A section of Kirk’s ‘London notebook’, in which he drafts an early version of what would become his monograph, acknowledges this question of provenance and authenticity directly in a remarkable passage which draws upon the often fanciful travellers’ tales being brought back from the New World. It is important for its use of the phrase ‘fayrie tale’:
And if this be thought only a fancy and forgery because obscure and unknown to the most of mankind for so long a time, I answer the antipodes and inhabitants of America, the bone of our bone, yet their first discovery was lookt on as a Fayrie Tale, and the reporters hooted at as inventors of ridiculous Utopias.
Kirk’s apologia asks the sceptical reader to accept his proto-anthropological gathering of beliefs as not merely a curiosity, but as evidence of an otherworldly reality, one that does not challenge a Christian cosmology, but reifies it – with his ‘subterraneans’ inhabiting their niche with the celestial ecosystem – and thus supports his deeper agenda, to refute the inherent ‘atheism of the age’.
The Stillingfleet Theory
Most revealing in this hoard of untranscribed material is the account of the Stillingfleet episode, as related in Kirk’s ‘London notebook’, MS. La.III.545. (EUL). In 1689 he journeyed to London to oversee the printing of 3000 copies of Bishop Bedell’s Bible, written in Irish Gaelic, with the intention of distributing them amongst the Highlanders (‘Tramontaines’, as Kirk refers to them) for their conversion. While in the capitol Kirk visited many sermons of diverse faiths, summarising them in his ‘London notebook’ (La.III.545) and recording his observations. On 6th October of that year he attended the valedictory sermon of Edward Stillingfleet (1635-1699) at the Church of St Andrew, Holborn. Stillingfleet had just been made Bishop of Worcester and was soon to take up his post. The Bishop, a formidable and influential figure, sermonised against superstition. His sermons were so popular that Samuel Pepys records being forced to sit in a nearby innvi. Afterwards, Kirk talked with him and was invited to dinner. There he met the Bishop’s wife, who having recently given birth to a seventh child was interested in the notion of such a child having to gift to ‘touch against the King’s Evil’ (La.III.545). Extraordinarily, both Kirk and Stillingfleet were seventh sons — but while Kirk seemed to have embraced his folkloric inheritance in his research into the Fairy Faith, Stillingfleet appeared diametrically opposed to it. The conversation must have been a lively one – indeed, it perhaps dramatised a major fault-line of the 17th Century.
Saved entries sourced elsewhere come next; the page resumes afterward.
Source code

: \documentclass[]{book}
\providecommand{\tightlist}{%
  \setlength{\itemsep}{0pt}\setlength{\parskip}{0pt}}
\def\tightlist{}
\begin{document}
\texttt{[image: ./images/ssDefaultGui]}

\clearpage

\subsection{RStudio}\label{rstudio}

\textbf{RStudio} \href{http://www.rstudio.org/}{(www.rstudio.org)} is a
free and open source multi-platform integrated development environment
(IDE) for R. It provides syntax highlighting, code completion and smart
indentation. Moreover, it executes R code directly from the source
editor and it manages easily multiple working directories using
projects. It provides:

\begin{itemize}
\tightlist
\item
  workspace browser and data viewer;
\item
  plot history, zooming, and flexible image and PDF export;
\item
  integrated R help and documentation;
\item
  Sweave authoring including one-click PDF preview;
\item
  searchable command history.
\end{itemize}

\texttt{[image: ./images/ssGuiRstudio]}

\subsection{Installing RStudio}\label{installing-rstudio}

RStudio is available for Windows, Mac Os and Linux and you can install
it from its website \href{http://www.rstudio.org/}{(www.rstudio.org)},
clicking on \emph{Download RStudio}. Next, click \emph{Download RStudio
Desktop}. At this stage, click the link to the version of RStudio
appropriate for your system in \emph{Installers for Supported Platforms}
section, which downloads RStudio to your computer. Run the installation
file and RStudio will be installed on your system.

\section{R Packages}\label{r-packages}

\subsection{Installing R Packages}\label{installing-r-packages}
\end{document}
The dialectic here was not Materialist/Idealist (possibly a false dichotomy when many of the members of the Royal Society had interests in both camps), but two very different ways of interpreting Christian doctrine. Kirk’s plebeian interest in Fairy Belief would have been roundly mocked by Stillingfleet as smacking of the ‘enthusiasm’ of Catholics and sectarians. While as Kirk went on to exhort a counter-spiritual discourse in his monograph, Stillingfleet played a key role in the suppression of mysticism in mainstream English religious discourse (Temple, 2019). If this was a title fight, then Kirk was K-O-ed.
Bruising from the encounter, but fired up by the interest of Mrs Stillingfleet, afterwards Kirk began to make notes about the Fairy Faith of the Highlanders, recalling in considerable detail information collected in situ (thus suggesting an earlier fascination). Sanderson suggests his notes might have been fuelled by hiraeth:
From distant London his thoughts possibly dwelt more than was usual on these themes of folklore and tradition in the Highlands… (Sanderson, 1976,17)
So, like John Cowper Powys who worked on his Wessex Quartet while lecturing in America, with ‘the inkbood of home’, Kirk seemed to be driven by his longing and possibly loneliness (the printing of the Bibles kept him away from his wife and children for several months). Yet another reason might have motivated. In every version of TSC the epigraph dedicates the work to ‘some choice friends’, cites Bishop Stillingfleet and ‘The Lady’, which by the context of the sentence suggests ‘lady’ Stillingfleet (an acknowledgement of her social status as a wife of a bishop, rather than a formal title). Rossi postulates that she was the secret catalyst for his work. Sanderson refutes this, but Warner is more sympathetic to the theory, and going by the evidence of the London notebook it seems a reasonable conclusion. Kirk himself lamented in MS.Dc.8.116 that ‘I groan for lack of devout and rousing society’. An intelligent scholarly man, it is unlikely he had many peers of equal wit and persuasion to share his radical (and in the witch persecuting atmosphere of the times) and dangerous ideas. And so, when he meets a Society ‘lady’ who shows a genuine fascination in his research, it is not unreasonable to assume he would leap at the opportunity to share them with her. It would appear ‘lady’ Stillingfleet became something of a muse figure. Although there is no evidence that they ever met again, Kirk certainly sent her a version of the monograph, which he completed in poor health. Another discovery in an earlier notebook (Dc.8.116, 1676: ‘Ane eclogue of other writings & my own thoughts…’) shows Kirk to be of a romantic persuasion. It was here, on p162 that I discovered: ‘A modest panegyric on the uncomparable Lady L. Mary Napier, with the anagram of her name mary napier (an) army (doing) Rapine’:
Informe me, O you Muses, myne
Send such a gale
as may befit a Theme so fine
Take off the baile… (transcribed by author)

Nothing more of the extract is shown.